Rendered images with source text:
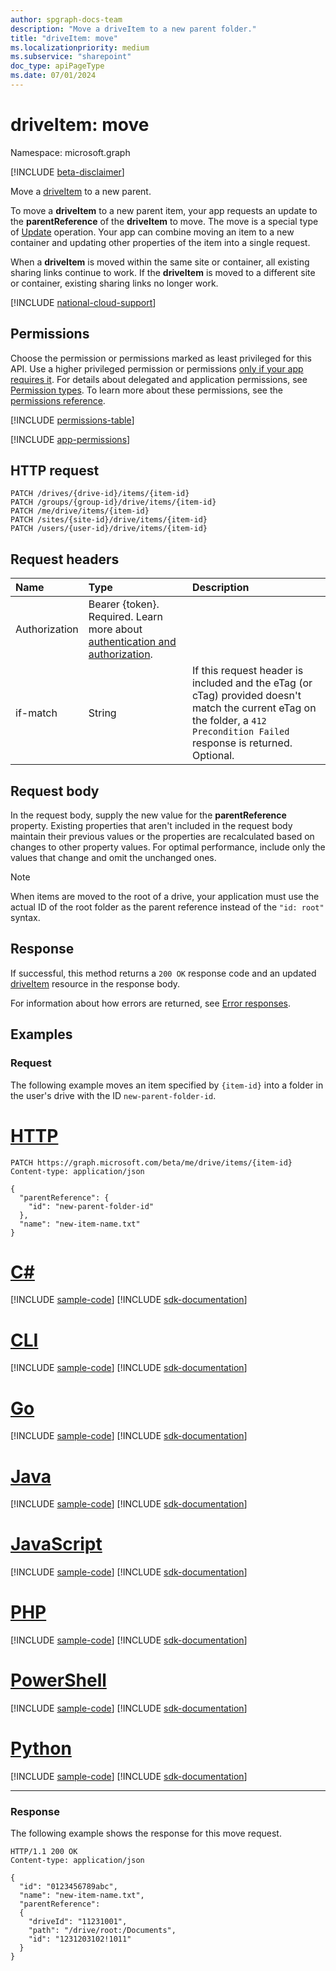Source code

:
 ```yaml
---
author: spgraph-docs-team
description: "Move a driveItem to a new parent folder."
title: "driveItem: move"
ms.localizationpriority: medium
ms.subservice: "sharepoint"
doc_type: apiPageType
ms.date: 07/01/2024
---
```


# driveItem: move
Namespace: microsoft.graph

[!INCLUDE [beta-disclaimer](../../includes/beta-disclaimer.md)]

Move a [driveItem](../resources/driveitem.md) to a new parent.

To move a **driveItem** to a new parent item, your app requests an update to the **parentReference** of the **driveItem** to move. The move is a special type of [Update](driveitem-update.md) operation.
Your app can combine moving an item to a new container and updating other properties of the item into a single request.

When a **driveItem** is moved within the same site or container, all existing sharing links continue to work. If the **driveItem** is moved to a different site or container, existing sharing links no longer work.

[!INCLUDE [national-cloud-support](../../includes/all-clouds.md)]

## Permissions
Choose the permission or permissions marked as least privileged for this API. Use a higher privileged permission or permissions [only if your app requires it](/graph/permissions-overview#best-practices-for-using-microsoft-graph-permissions). For details about delegated and application permissions, see [Permission types](/graph/permissions-overview#permission-types). To learn more about these permissions, see the [permissions reference](/graph/permissions-reference).

<!-- { "blockType": "permissions", "name": "driveitem_move" } -->
[!INCLUDE [permissions-table](../includes/permissions/driveitem-move-permissions.md)]

[!INCLUDE [app-permissions](../includes/sharepoint-embedded-app-driveitem-permissions.md)]

## HTTP request

<!-- { "blockType": "ignored" } -->

```http
PATCH /drives/{drive-id}/items/{item-id}
PATCH /groups/{group-id}/drive/items/{item-id}
PATCH /me/drive/items/{item-id}
PATCH /sites/{site-id}/drive/items/{item-id}
PATCH /users/{user-id}/drive/items/{item-id}
```

## Request headers

| Name          | Type   | Description                                                                                                                                                         |
|:--------------|:-------|:--------------------------------------------------------------------------------------------------------------------------------------------------------------------|
|Authorization  |Bearer {token}. Required. Learn more about [authentication and authorization](/graph/auth/auth-concepts).|
| if-match      | String | If this request header is included and the eTag (or cTag) provided doesn't match the current eTag on the folder, a `412 Precondition Failed` response is returned. Optional.|

## Request body

In the request body, supply the new value for the **parentReference** property.
Existing properties that aren't included in the request body maintain their previous values or the properties are recalculated based on changes to other property values.
For optimal performance, include only the values that change and omit the unchanged ones.

> [!NOTE]
> When items are moved to the root of a drive, your application must use the actual ID of the root folder as the parent reference instead of the `"id: root"` syntax.

## Response

If successful, this method returns a `200 OK` response code and an updated [driveItem](../resources/driveitem.md) resource in the response body.

For information about how errors are returned, see [Error responses][error-response].

## Examples

### Request 
The following example moves an item specified by `{item-id}` into a folder in the user's drive with the ID `new-parent-folder-id`.

# [HTTP](#tab/http)
<!-- { "blockType": "request", "name": "move-item", "scopes": "files.readwrite" } -->

```http
PATCH https://graph.microsoft.com/beta/me/drive/items/{item-id}
Content-type: application/json

{
  "parentReference": {
    "id": "new-parent-folder-id"
  },
  "name": "new-item-name.txt"
}
```

# [C#](#tab/csharp)
[!INCLUDE [sample-code](../includes/snippets/csharp/move-item-csharp-snippets.md)]
[!INCLUDE [sdk-documentation](../includes/snippets/snippets-sdk-documentation-link.md)]

# [CLI](#tab/cli)
[!INCLUDE [sample-code](../includes/snippets/cli/move-item-cli-snippets.md)]
[!INCLUDE [sdk-documentation](../includes/snippets/snippets-sdk-documentation-link.md)]

# [Go](#tab/go)
[!INCLUDE [sample-code](../includes/snippets/go/move-item-go-snippets.md)]
[!INCLUDE [sdk-documentation](../includes/snippets/snippets-sdk-documentation-link.md)]

# [Java](#tab/java)
[!INCLUDE [sample-code](../includes/snippets/java/move-item-java-snippets.md)]
[!INCLUDE [sdk-documentation](../includes/snippets/snippets-sdk-documentation-link.md)]

# [JavaScript](#tab/javascript)
[!INCLUDE [sample-code](../includes/snippets/javascript/move-item-javascript-snippets.md)]
[!INCLUDE [sdk-documentation](../includes/snippets/snippets-sdk-documentation-link.md)]

# [PHP](#tab/php)
[!INCLUDE [sample-code](../includes/snippets/php/move-item-php-snippets.md)]
[!INCLUDE [sdk-documentation](../includes/snippets/snippets-sdk-documentation-link.md)]

# [PowerShell](#tab/powershell)
[!INCLUDE [sample-code](../includes/snippets/powershell/move-item-powershell-snippets.md)]
[!INCLUDE [sdk-documentation](../includes/snippets/snippets-sdk-documentation-link.md)]

# [Python](#tab/python)
[!INCLUDE [sample-code](../includes/snippets/python/move-item-python-snippets.md)]
[!INCLUDE [sdk-documentation](../includes/snippets/snippets-sdk-documentation-link.md)]

---

### Response

The following example shows the response for this move request.

<!-- { "blockType": "response", "@odata.type": "microsoft.graph.driveItem", "truncated": true } -->

```http
HTTP/1.1 200 OK
Content-type: application/json

{
  "id": "0123456789abc",
  "name": "new-item-name.txt",
  "parentReference":
  {
    "driveId": "11231001",
    "path": "/drive/root:/Documents",
    "id": "1231203102!1011"
  }
}
```

[error-response]: /graph/errors

<!--
{
  "type": "#page.annotation",
  "description": "Move an item to another location or rename the item.",
  "keywords": "move,rename,mv,change location",
  "section": "documentation",
  "tocPath": "Items/Move",
  "suppressions": [
  ]
}
-->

**WHAT TO DO:**
Extract every line containing the string "container" from the data above.

**REPLY:**
Your app can combine moving an item to a new container and updating other properties of the item into a single request.
When a **driveItem** is moved within the same site or container, all existing sharing links continue to work. If the **driveItem** is moved to a different site or container, existing sharing links no longer work.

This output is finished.